YouTubers such as Whitney Thore (of Fat Girl Dancing fame) and Grace Helbig have taken action against Arbour's rant by posting response videos.
"Fat shaming is a thing. It's a really big thing," says Whitney Thore. "It is the really nasty spawn of a larger problem called body-shaming which I'm sure everyone on the planet - especially women - has experienced."
"The next time you see a fat person, you don't know whether that person has a medical condition that caused them to gain weight," she says. "You don't know their mother just died. You don't know if they're depressed or suicidal or if they just lost 100 pounds. You don't know."
Meanwhile YouTuber Grace Helbig, who has struggled with negative body image in the past, says the video left her feeling very angry.
"I couldn't stop feeling that way and I couldn't stop thinking about it and I couldn't fall asleep," she says. "I literally stayed up all night writing notes about how the video made me feel - thinking that if I wrote them down that I'd get them out of my system."
"I feel like I have to say something about it, because it sucks," she adds.
"Nicole, I don't know you at all, but you seem really smart and like you have comedic timing," says Helbig, who is also a comedian. "I was just bummed that someone who is smart and funny would speak about weight that way.
"I was really triggered by that video unexpectedly. I've had my own issues with body image in the past, some really dark personal struggles that I have really, really worked on."
She adds: "When you tell someone to stop being fat... What you're really saying is 'stop being a human being, stop having emotional issues, stop, just stop, because it's bothering me. I'm being affected by your pain'."
Thore and Helbig aren't the only people to take issue with the "fat-shaming" post.
Hundreds of people, including model Tess Holliday, have since taken to Twitter to air their disgust at Arbour's rant.

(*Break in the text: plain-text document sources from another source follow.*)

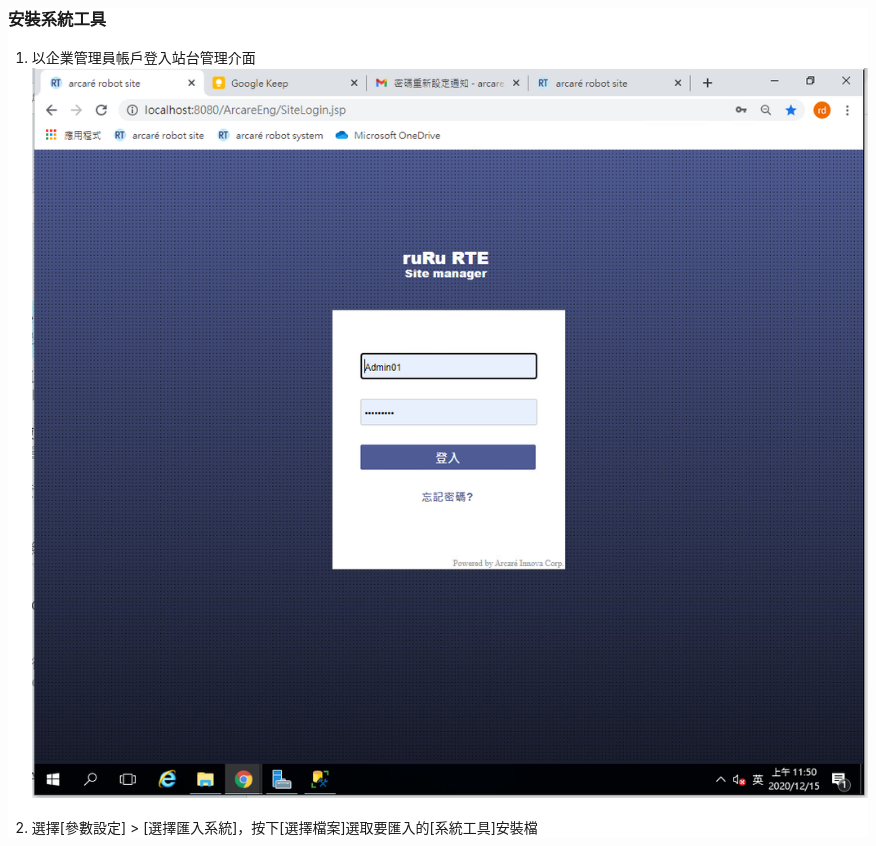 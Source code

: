 ### 安裝系統工具

1. 以企業管理員帳戶登入站台管理介面 <br>
![alt 登入站台管理介面](img/043-指定系統管理員.png)

2. 選擇[參數設定] > [選擇匯入系統]，按下[選擇檔案]選取要匯入的[系統工具]安裝檔 <br>
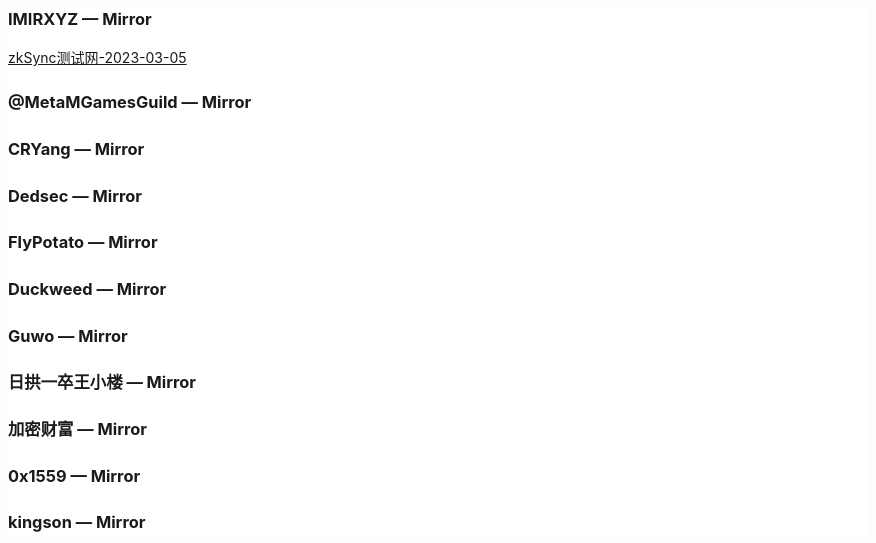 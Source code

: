 
###  IMIRXYZ — Mirror

<a target=_blank rel=nofollow href="https://mirror.xyz/xdaipunk.eth/5fmumHKs9C8pUaf3i1tV21gljLpLYRNMK_hNNHqOpcE" >zkSync测试网-2023-03-05</a><br/>



###  @MetaMGamesGuild — Mirror





###  CRYang — Mirror





###  Dedsec — Mirror





###  FlyPotato — Mirror





###  Duckweed — Mirror





###  Guwo — Mirror





###  日拱一卒王小楼 — Mirror





###  加密财富 — Mirror





###  0x1559 — Mirror





###  kingson — Mirror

Fat shaming doesn't save lives, it kills them.— Tess Holliday! (@Tess_Holliday) September 6, 2015
don't let anyone convince you you're worthless because you're plus-size. i'd rather hang out with you than @NicoleArbour anyway.— Will Shepherd (@shep689) September 4, 2015
Please do not watch or take @NicoleArbour's videos to heart. A real woman doesn't need to make others feel less than for their own self gain— Alysha Nett (@alyshanett) September 4, 2015
You know what makes zero sense??? Saying that fat shaming doesn't exist WHILE FAT SHAMING. @NicoleArbour— Madison Lawrence (@madisonlawrence) September 4, 2015
Arbour has since revealed that she isn't going to apologise for the video. She told Time: "I feel it’s really important that we make fun of everybody.
"I think [what] brings us together and unites us as people is that we can poke fun at all of us."